Pictures paired with source code:
◇ ◇ ◇
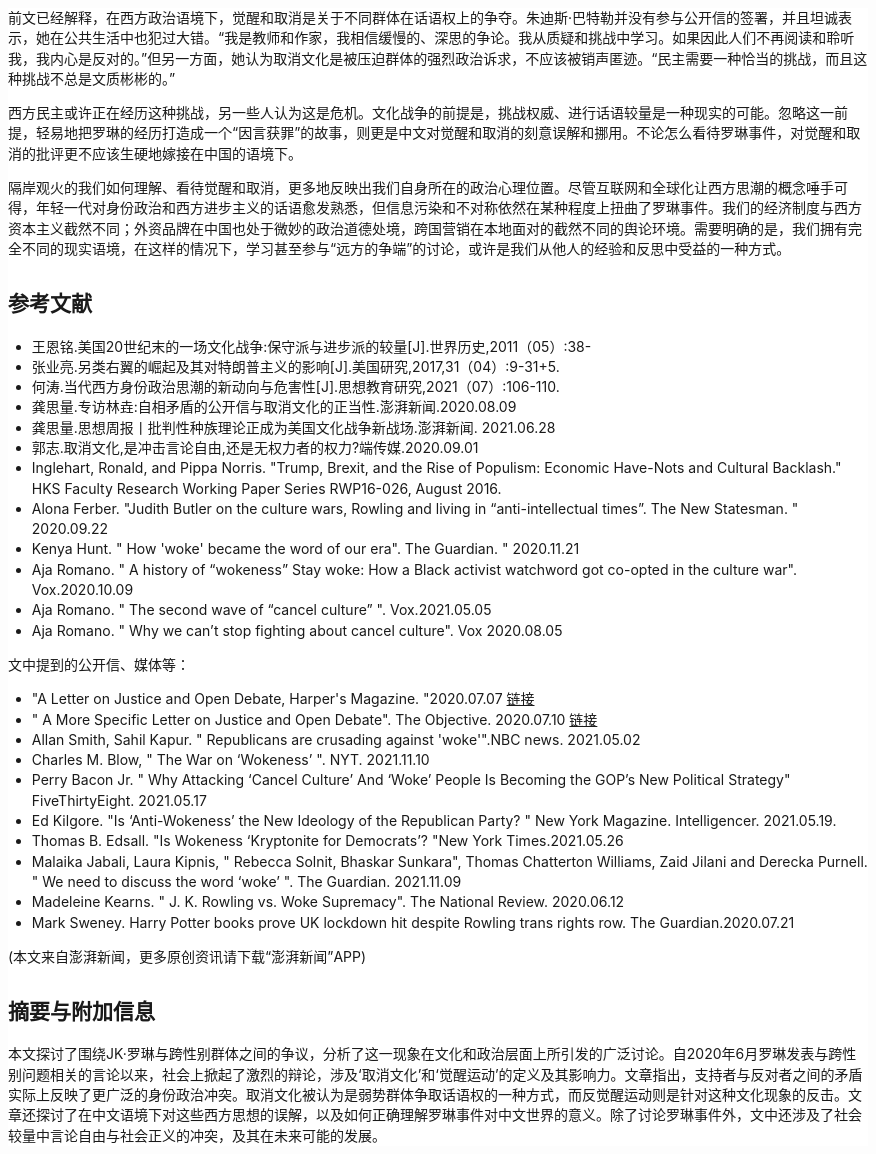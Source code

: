 前文已经解释，在西方政治语境下，觉醒和取消是关于不同群体在话语权上的争夺。朱迪斯·巴特勒并没有参与公开信的签署，并且坦诚表示，她在公共生活中也犯过大错。“我是教师和作家，我相信缓慢的、深思的争论。我从质疑和挑战中学习。如果因此人们不再阅读和聆听我，我内心是反对的。”但另一方面，她认为取消文化是被压迫群体的强烈政治诉求，不应该被销声匿迹。“民主需要一种恰当的挑战，而且这种挑战不总是文质彬彬的。”

西方民主或许正在经历这种挑战，另一些人认为这是危机。文化战争的前提是，挑战权威、进行话语较量是一种现实的可能。忽略这一前提，轻易地把罗琳的经历打造成一个“因言获罪”的故事，则更是中文对觉醒和取消的刻意误解和挪用。不论怎么看待罗琳事件，对觉醒和取消的批评更不应该生硬地嫁接在中国的语境下。

隔岸观火的我们如何理解、看待觉醒和取消，更多地反映出我们自身所在的政治心理位置。尽管互联网和全球化让西方思潮的概念唾手可得，年轻一代对身份政治和西方进步主义的话语愈发熟悉，但信息污染和不对称依然在某种程度上扭曲了罗琳事件。我们的经济制度与西方资本主义截然不同；外资品牌在中国也处于微妙的政治道德处境，跨国营销在本地面对的截然不同的舆论环境。需要明确的是，我们拥有完全不同的现实语境，在这样的情况下，学习甚至参与“远方的争端”的讨论，或许是我们从他人的经验和反思中受益的一种方式。

## 参考文献

- 王恩铭.美国20世纪末的一场文化战争:保守派与进步派的较量[J].世界历史,2011（05）:38-
- 张业亮.另类右翼的崛起及其对特朗普主义的影响[J].美国研究,2017,31（04）:9-31+5.
- 何涛.当代西方身份政治思潮的新动向与危害性[J].思想教育研究,2021（07）:106-110.
- 龚思量.专访林垚:自相矛盾的公开信与取消文化的正当性.澎湃新闻.2020.08.09
- 龚思量.思想周报丨批判性种族理论正成为美国文化战争新战场.澎湃新闻. 2021.06.28
- 郭志.取消文化,是冲击言论自由,还是无权力者的权力?端传媒.2020.09.01
- Inglehart, Ronald, and Pippa Norris. "Trump, Brexit, and the Rise of Populism: Economic Have-Nots and Cultural Backlash." HKS Faculty Research Working Paper Series RWP16-026, August 2016.
- Alona Ferber. "Judith Butler on the culture wars, Rowling and living in “anti-intellectual times”. The New Statesman. " 2020.09.22
- Kenya Hunt. " How 'woke' became the word of our era". The Guardian. " 2020.11.21
- Aja Romano. " A history of “wokeness” Stay woke: How a Black activist watchword got co-opted in the culture war". Vox.2020.10.09
- Aja Romano. " The second wave of “cancel culture” ". Vox.2021.05.05
- Aja Romano. " Why we can’t stop fighting about cancel culture". Vox 2020.08.05

文中提到的公开信、媒体等：

- "A Letter on Justice and Open Debate, Harper's Magazine. "2020.07.07 [链接](https://harpers.org/a-letter-on-justice-and-open-debate/)
- " A More Specific Letter on Justice and Open Debate". The Objective. 2020.07.10 [链接](https://theobjective.substack.com/p/a-more-specific-lette)
- Allan Smith, Sahil Kapur. " Republicans are crusading against 'woke'".NBC news. 2021.05.02
- Charles M. Blow, " The War on ‘Wokeness’ ". NYT. 2021.11.10
- Perry Bacon Jr. " Why Attacking ‘Cancel Culture’ And ‘Woke’ People Is Becoming the GOP’s New Political Strategy" FiveThirtyEight. 2021.05.17
- Ed Kilgore. "Is ‘Anti-Wokeness’ the New Ideology of the Republican Party? " New York Magazine. Intelligencer. 2021.05.19.
- Thomas B. Edsall. "Is Wokeness ‘Kryptonite for Democrats’? "New York Times.2021.05.26
- Malaika Jabali, Laura Kipnis, " Rebecca Solnit, Bhaskar Sunkara", Thomas Chatterton Williams, Zaid Jilani and Derecka Purnell. " We need to discuss the word ‘woke’ ". The Guardian. 2021.11.09
- Madeleine Kearns. " J. K. Rowling vs. Woke Supremacy". The National Review. 2020.06.12
- Mark Sweney. Harry Potter books prove UK lockdown hit despite Rowling trans rights row. The Guardian.2020.07.21

(本文来自澎湃新闻，更多原创资讯请下载“澎湃新闻”APP)

## 摘要与附加信息


本文探讨了围绕JK·罗琳与跨性别群体之间的争议，分析了这一现象在文化和政治层面上所引发的广泛讨论。自2020年6月罗琳发表与跨性别问题相关的言论以来，社会上掀起了激烈的辩论，涉及‘取消文化’和‘觉醒运动’的定义及其影响力。文章指出，支持者与反对者之间的矛盾实际上反映了更广泛的身份政治冲突。取消文化被认为是弱势群体争取话语权的一种方式，而反觉醒运动则是针对这种文化现象的反击。文章还探讨了在中文语境下对这些西方思想的误解，以及如何正确理解罗琳事件对中文世界的意义。除了讨论罗琳事件外，文中还涉及了社会较量中言论自由与社会正义的冲突，及其在未来可能的发展。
◇ ◇ ◇
▸ **About this exercise**
Please leave out the pictures as you reproduce the lines exactly, from the first line of the entries through the line containing "- Perry Bacon".

▸ **Result of this task**
Source code

: 前文已经解释，在西方政治语境下，觉醒和取消是关于不同群体在话语权上的争夺。朱迪斯·巴特勒并没有参与公开信的签署，并且坦诚表示，她在公共生活中也犯过大错。“我是教师和作家，我相信缓慢的、深思的争论。我从质疑和挑战中学习。如果因此人们不再阅读和聆听我，我内心是反对的。”但另一方面，她认为取消文化是被压迫群体的强烈政治诉求，不应该被销声匿迹。“民主需要一种恰当的挑战，而且这种挑战不总是文质彬彬的。”

西方民主或许正在经历这种挑战，另一些人认为这是危机。文化战争的前提是，挑战权威、进行话语较量是一种现实的可能。忽略这一前提，轻易地把罗琳的经历打造成一个“因言获罪”的故事，则更是中文对觉醒和取消的刻意误解和挪用。不论怎么看待罗琳事件，对觉醒和取消的批评更不应该生硬地嫁接在中国的语境下。

隔岸观火的我们如何理解、看待觉醒和取消，更多地反映出我们自身所在的政治心理位置。尽管互联网和全球化让西方思潮的概念唾手可得，年轻一代对身份政治和西方进步主义的话语愈发熟悉，但信息污染和不对称依然在某种程度上扭曲了罗琳事件。我们的经济制度与西方资本主义截然不同；外资品牌在中国也处于微妙的政治道德处境，跨国营销在本地面对的截然不同的舆论环境。需要明确的是，我们拥有完全不同的现实语境，在这样的情况下，学习甚至参与“远方的争端”的讨论，或许是我们从他人的经验和反思中受益的一种方式。

## 参考文献

- 王恩铭.美国20世纪末的一场文化战争:保守派与进步派的较量[J].世界历史,2011（05）:38-
- 张业亮.另类右翼的崛起及其对特朗普主义的影响[J].美国研究,2017,31（04）:9-31+5.
- 何涛.当代西方身份政治思潮的新动向与危害性[J].思想教育研究,2021（07）:106-110.
- 龚思量.专访林垚:自相矛盾的公开信与取消文化的正当性.澎湃新闻.2020.08.09
- 龚思量.思想周报丨批判性种族理论正成为美国文化战争新战场.澎湃新闻. 2021.06.28
- 郭志.取消文化,是冲击言论自由,还是无权力者的权力?端传媒.2020.09.01
- Inglehart, Ronald, and Pippa Norris. "Trump, Brexit, and the Rise of Populism: Economic Have-Nots and Cultural Backlash." HKS Faculty Research Working Paper Series RWP16-026, August 2016.
- Alona Ferber. "Judith Butler on the culture wars, Rowling and living in “anti-intellectual times”. The New Statesman. " 2020.09.22
- Kenya Hunt. " How 'woke' became the word of our era". The Guardian. " 2020.11.21
- Aja Romano. " A history of “wokeness” Stay woke: How a Black activist watchword got co-opted in the culture war". Vox.2020.10.09
- Aja Romano. " The second wave of “cancel culture” ". Vox.2021.05.05
- Aja Romano. " Why we can’t stop fighting about cancel culture". Vox 2020.08.05

文中提到的公开信、媒体等：

- "A Letter on Justice and Open Debate, Harper's Magazine. "2020.07.07 [链接](https://harpers.org/a-letter-on-justice-and-open-debate/)
- " A More Specific Letter on Justice and Open Debate". The Objective. 2020.07.10 [链接](https://theobjective.substack.com/p/a-more-specific-lette)
- Allan Smith, Sahil Kapur. " Republicans are crusading against 'woke'".NBC news. 2021.05.02
- Charles M. Blow, " The War on ‘Wokeness’ ". NYT. 2021.11.10
- Perry Bacon Jr. " Why Attacking ‘Cancel Culture’ And ‘Woke’ People Is Becoming the GOP’s New Political Strategy" FiveThirtyEight. 2021.05.17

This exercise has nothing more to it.